(Plain-text document sources)
-- Opening Marker --
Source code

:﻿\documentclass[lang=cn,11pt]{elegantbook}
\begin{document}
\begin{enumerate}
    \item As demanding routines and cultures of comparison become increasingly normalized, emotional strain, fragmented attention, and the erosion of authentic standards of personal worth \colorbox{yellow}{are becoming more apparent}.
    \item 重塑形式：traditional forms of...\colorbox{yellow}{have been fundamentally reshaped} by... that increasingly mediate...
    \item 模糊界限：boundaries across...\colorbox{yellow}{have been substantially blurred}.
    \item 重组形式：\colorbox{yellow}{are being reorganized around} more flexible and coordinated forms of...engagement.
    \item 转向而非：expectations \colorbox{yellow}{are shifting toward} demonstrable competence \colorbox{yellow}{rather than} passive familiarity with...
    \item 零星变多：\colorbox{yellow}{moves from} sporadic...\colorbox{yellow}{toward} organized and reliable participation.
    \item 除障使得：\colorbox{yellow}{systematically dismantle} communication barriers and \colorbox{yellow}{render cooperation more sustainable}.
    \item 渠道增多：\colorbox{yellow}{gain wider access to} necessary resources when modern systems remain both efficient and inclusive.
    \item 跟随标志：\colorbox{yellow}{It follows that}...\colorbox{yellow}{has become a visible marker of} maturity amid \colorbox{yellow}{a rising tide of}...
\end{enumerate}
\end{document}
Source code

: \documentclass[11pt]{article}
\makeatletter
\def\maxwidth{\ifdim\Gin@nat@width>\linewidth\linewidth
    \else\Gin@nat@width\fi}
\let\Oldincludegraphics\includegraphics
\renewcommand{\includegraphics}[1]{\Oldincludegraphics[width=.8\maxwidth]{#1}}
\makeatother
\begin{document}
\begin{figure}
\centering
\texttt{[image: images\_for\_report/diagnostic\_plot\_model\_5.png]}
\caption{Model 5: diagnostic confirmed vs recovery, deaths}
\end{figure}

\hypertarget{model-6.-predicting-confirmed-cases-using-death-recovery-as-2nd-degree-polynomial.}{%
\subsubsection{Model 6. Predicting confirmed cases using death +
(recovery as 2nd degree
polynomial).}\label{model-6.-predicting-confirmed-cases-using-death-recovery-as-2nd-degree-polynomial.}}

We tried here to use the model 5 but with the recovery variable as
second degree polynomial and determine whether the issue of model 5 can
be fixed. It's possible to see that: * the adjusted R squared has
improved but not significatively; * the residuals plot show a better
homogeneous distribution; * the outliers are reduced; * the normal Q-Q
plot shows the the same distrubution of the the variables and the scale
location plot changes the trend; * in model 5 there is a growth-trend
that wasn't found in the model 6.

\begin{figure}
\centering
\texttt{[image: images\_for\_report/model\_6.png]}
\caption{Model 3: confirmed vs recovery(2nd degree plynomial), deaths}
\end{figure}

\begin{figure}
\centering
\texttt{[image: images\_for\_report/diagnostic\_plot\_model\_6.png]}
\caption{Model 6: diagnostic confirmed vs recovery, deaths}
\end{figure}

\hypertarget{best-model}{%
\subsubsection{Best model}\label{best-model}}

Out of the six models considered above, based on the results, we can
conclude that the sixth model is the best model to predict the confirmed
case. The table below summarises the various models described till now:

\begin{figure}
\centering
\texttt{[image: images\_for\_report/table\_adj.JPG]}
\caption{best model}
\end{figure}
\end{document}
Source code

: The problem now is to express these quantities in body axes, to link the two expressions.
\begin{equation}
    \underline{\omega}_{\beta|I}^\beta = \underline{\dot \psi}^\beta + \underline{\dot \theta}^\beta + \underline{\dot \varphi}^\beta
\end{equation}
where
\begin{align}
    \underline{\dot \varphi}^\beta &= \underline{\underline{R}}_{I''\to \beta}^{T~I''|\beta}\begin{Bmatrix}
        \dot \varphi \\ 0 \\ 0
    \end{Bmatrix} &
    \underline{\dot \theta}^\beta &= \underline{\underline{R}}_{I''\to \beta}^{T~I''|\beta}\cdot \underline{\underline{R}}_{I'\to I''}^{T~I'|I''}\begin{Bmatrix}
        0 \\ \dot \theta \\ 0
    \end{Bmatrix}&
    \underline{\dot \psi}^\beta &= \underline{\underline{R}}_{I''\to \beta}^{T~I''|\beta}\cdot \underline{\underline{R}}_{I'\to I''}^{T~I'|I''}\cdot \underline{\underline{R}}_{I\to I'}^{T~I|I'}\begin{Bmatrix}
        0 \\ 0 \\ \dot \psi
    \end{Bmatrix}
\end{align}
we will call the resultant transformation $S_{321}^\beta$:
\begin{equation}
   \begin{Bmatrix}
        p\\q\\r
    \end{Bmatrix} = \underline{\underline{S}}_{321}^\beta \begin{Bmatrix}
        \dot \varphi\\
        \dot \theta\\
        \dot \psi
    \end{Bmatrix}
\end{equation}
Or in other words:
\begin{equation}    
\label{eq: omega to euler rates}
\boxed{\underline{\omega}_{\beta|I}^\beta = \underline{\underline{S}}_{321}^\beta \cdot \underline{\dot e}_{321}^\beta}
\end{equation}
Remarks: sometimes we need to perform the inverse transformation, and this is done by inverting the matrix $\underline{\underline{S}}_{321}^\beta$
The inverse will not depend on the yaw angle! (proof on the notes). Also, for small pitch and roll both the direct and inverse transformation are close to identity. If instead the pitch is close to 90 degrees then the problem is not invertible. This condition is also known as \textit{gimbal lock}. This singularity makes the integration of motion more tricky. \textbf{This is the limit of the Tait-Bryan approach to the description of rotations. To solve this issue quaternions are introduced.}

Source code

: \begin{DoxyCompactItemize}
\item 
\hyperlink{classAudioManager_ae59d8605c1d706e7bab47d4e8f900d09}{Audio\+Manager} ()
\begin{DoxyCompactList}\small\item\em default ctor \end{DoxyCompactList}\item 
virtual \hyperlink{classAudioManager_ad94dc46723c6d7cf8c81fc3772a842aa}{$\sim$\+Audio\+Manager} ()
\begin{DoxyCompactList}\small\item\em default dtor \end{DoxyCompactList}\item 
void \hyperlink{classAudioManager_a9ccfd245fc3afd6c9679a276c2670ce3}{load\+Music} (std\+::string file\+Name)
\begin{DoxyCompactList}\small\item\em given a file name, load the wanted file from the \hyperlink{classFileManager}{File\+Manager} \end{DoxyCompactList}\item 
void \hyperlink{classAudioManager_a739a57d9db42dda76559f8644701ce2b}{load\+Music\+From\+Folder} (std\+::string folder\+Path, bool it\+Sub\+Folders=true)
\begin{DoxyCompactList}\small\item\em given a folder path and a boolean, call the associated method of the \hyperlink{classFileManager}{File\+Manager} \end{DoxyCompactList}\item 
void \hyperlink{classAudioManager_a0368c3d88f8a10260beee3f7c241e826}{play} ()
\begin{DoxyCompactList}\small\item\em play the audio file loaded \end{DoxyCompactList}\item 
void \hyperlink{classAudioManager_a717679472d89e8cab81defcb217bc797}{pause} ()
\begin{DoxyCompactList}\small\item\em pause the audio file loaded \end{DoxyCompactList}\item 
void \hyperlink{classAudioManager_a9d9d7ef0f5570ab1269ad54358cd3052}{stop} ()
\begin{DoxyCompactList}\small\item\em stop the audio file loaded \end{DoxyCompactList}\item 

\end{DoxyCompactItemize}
-- Closing Marker --
### [DIRECTIONS]
Exactly as they appear above, write out all of the lines.

### [WRITTEN REPLY]
Source code

:﻿\documentclass[lang=cn,11pt]{elegantbook}
\begin{document}
\begin{enumerate}
    \item As demanding routines and cultures of comparison become increasingly normalized, emotional strain, fragmented attention, and the erosion of authentic standards of personal worth \colorbox{yellow}{are becoming more apparent}.
    \item 重塑形式：traditional forms of...\colorbox{yellow}{have been fundamentally reshaped} by... that increasingly mediate...
    \item 模糊界限：boundaries across...\colorbox{yellow}{have been substantially blurred}.
    \item 重组形式：\colorbox{yellow}{are being reorganized around} more flexible and coordinated forms of...engagement.
    \item 转向而非：expectations \colorbox{yellow}{are shifting toward} demonstrable competence \colorbox{yellow}{rather than} passive familiarity with...
    \item 零星变多：\colorbox{yellow}{moves from} sporadic...\colorbox{yellow}{toward} organized and reliable participation.
    \item 除障使得：\colorbox{yellow}{systematically dismantle} communication barriers and \colorbox{yellow}{render cooperation more sustainable}.
    \item 渠道增多：\colorbox{yellow}{gain wider access to} necessary resources when modern systems remain both efficient and inclusive.
    \item 跟随标志：\colorbox{yellow}{It follows that}...\colorbox{yellow}{has become a visible marker of} maturity amid \colorbox{yellow}{a rising tide of}...
\end{enumerate}
\end{document}
Source code

: \documentclass[11pt]{article}
\makeatletter
\def\maxwidth{\ifdim\Gin@nat@width>\linewidth\linewidth
    \else\Gin@nat@width\fi}
\let\Oldincludegraphics\includegraphics
\renewcommand{\includegraphics}[1]{\Oldincludegraphics[width=.8\maxwidth]{#1}}
\makeatother
\begin{document}
\begin{figure}
\centering
\texttt{[image: images\_for\_report/diagnostic\_plot\_model\_5.png]}
\caption{Model 5: diagnostic confirmed vs recovery, deaths}
\end{figure}

\hypertarget{model-6.-predicting-confirmed-cases-using-death-recovery-as-2nd-degree-polynomial.}{%
\subsubsection{Model 6. Predicting confirmed cases using death +
(recovery as 2nd degree
polynomial).}\label{model-6.-predicting-confirmed-cases-using-death-recovery-as-2nd-degree-polynomial.}}

We tried here to use the model 5 but with the recovery variable as
second degree polynomial and determine whether the issue of model 5 can
be fixed. It's possible to see that: * the adjusted R squared has
improved but not significatively; * the residuals plot show a better
homogeneous distribution; * the outliers are reduced; * the normal Q-Q
plot shows the the same distrubution of the the variables and the scale
location plot changes the trend; * in model 5 there is a growth-trend
that wasn't found in the model 6.

\begin{figure}
\centering
\texttt{[image: images\_for\_report/model\_6.png]}
\caption{Model 3: confirmed vs recovery(2nd degree plynomial), deaths}
\end{figure}

\begin{figure}
\centering
\texttt{[image: images\_for\_report/diagnostic\_plot\_model\_6.png]}
\caption{Model 6: diagnostic confirmed vs recovery, deaths}
\end{figure}

\hypertarget{best-model}{%
\subsubsection{Best model}\label{best-model}}

Out of the six models considered above, based on the results, we can
conclude that the sixth model is the best model to predict the confirmed
case. The table below summarises the various models described till now:

\begin{figure}
\centering
\texttt{[image: images\_for\_report/table\_adj.JPG]}
\caption{best model}
\end{figure}
\end{document}
Source code

: The problem now is to express these quantities in body axes, to link the two expressions.
\begin{equation}
    \underline{\omega}_{\beta|I}^\beta = \underline{\dot \psi}^\beta + \underline{\dot \theta}^\beta + \underline{\dot \varphi}^\beta
\end{equation}
where
\begin{align}
    \underline{\dot \varphi}^\beta &= \underline{\underline{R}}_{I''\to \beta}^{T~I''|\beta}\begin{Bmatrix}
        \dot \varphi \\ 0 \\ 0
    \end{Bmatrix} &
    \underline{\dot \theta}^\beta &= \underline{\underline{R}}_{I''\to \beta}^{T~I''|\beta}\cdot \underline{\underline{R}}_{I'\to I''}^{T~I'|I''}\begin{Bmatrix}
        0 \\ \dot \theta \\ 0
    \end{Bmatrix}&
    \underline{\dot \psi}^\beta &= \underline{\underline{R}}_{I''\to \beta}^{T~I''|\beta}\cdot \underline{\underline{R}}_{I'\to I''}^{T~I'|I''}\cdot \underline{\underline{R}}_{I\to I'}^{T~I|I'}\begin{Bmatrix}
        0 \\ 0 \\ \dot \psi
    \end{Bmatrix}
\end{align}
we will call the resultant transformation $S_{321}^\beta$:
\begin{equation}
   \begin{Bmatrix}
        p\\q\\r
    \end{Bmatrix} = \underline{\underline{S}}_{321}^\beta \begin{Bmatrix}
        \dot \varphi\\
        \dot \theta\\
        \dot \psi
    \end{Bmatrix}
\end{equation}
Or in other words:
\begin{equation}    
\label{eq: omega to euler rates}
\boxed{\underline{\omega}_{\beta|I}^\beta = \underline{\underline{S}}_{321}^\beta \cdot \underline{\dot e}_{321}^\beta}
\end{equation}
Remarks: sometimes we need to perform the inverse transformation, and this is done by inverting the matrix $\underline{\underline{S}}_{321}^\beta$
The inverse will not depend on the yaw angle! (proof on the notes). Also, for small pitch and roll both the direct and inverse transformation are close to identity. If instead the pitch is close to 90 degrees then the problem is not invertible. This condition is also known as \textit{gimbal lock}. This singularity makes the integration of motion more tricky. \textbf{This is the limit of the Tait-Bryan approach to the description of rotations. To solve this issue quaternions are introduced.}

Source code

: \begin{DoxyCompactItemize}
\item 
\hyperlink{classAudioManager_ae59d8605c1d706e7bab47d4e8f900d09}{Audio\+Manager} ()
\begin{DoxyCompactList}\small\item\em default ctor \end{DoxyCompactList}\item 
virtual \hyperlink{classAudioManager_ad94dc46723c6d7cf8c81fc3772a842aa}{$\sim$\+Audio\+Manager} ()
\begin{DoxyCompactList}\small\item\em default dtor \end{DoxyCompactList}\item 
void \hyperlink{classAudioManager_a9ccfd245fc3afd6c9679a276c2670ce3}{load\+Music} (std\+::string file\+Name)
\begin{DoxyCompactList}\small\item\em given a file name, load the wanted file from the \hyperlink{classFileManager}{File\+Manager} \end{DoxyCompactList}\item 
void \hyperlink{classAudioManager_a739a57d9db42dda76559f8644701ce2b}{load\+Music\+From\+Folder} (std\+::string folder\+Path, bool it\+Sub\+Folders=true)
\begin{DoxyCompactList}\small\item\em given a folder path and a boolean, call the associated method of the \hyperlink{classFileManager}{File\+Manager} \end{DoxyCompactList}\item 
void \hyperlink{classAudioManager_a0368c3d88f8a10260beee3f7c241e826}{play} ()
\begin{DoxyCompactList}\small\item\em play the audio file loaded \end{DoxyCompactList}\item 
void \hyperlink{classAudioManager_a717679472d89e8cab81defcb217bc797}{pause} ()
\begin{DoxyCompactList}\small\item\em pause the audio file loaded \end{DoxyCompactList}\item 
void \hyperlink{classAudioManager_a9d9d7ef0f5570ab1269ad54358cd3052}{stop} ()
\begin{DoxyCompactList}\small\item\em stop the audio file loaded \end{DoxyCompactList}\item 

\end{DoxyCompactItemize}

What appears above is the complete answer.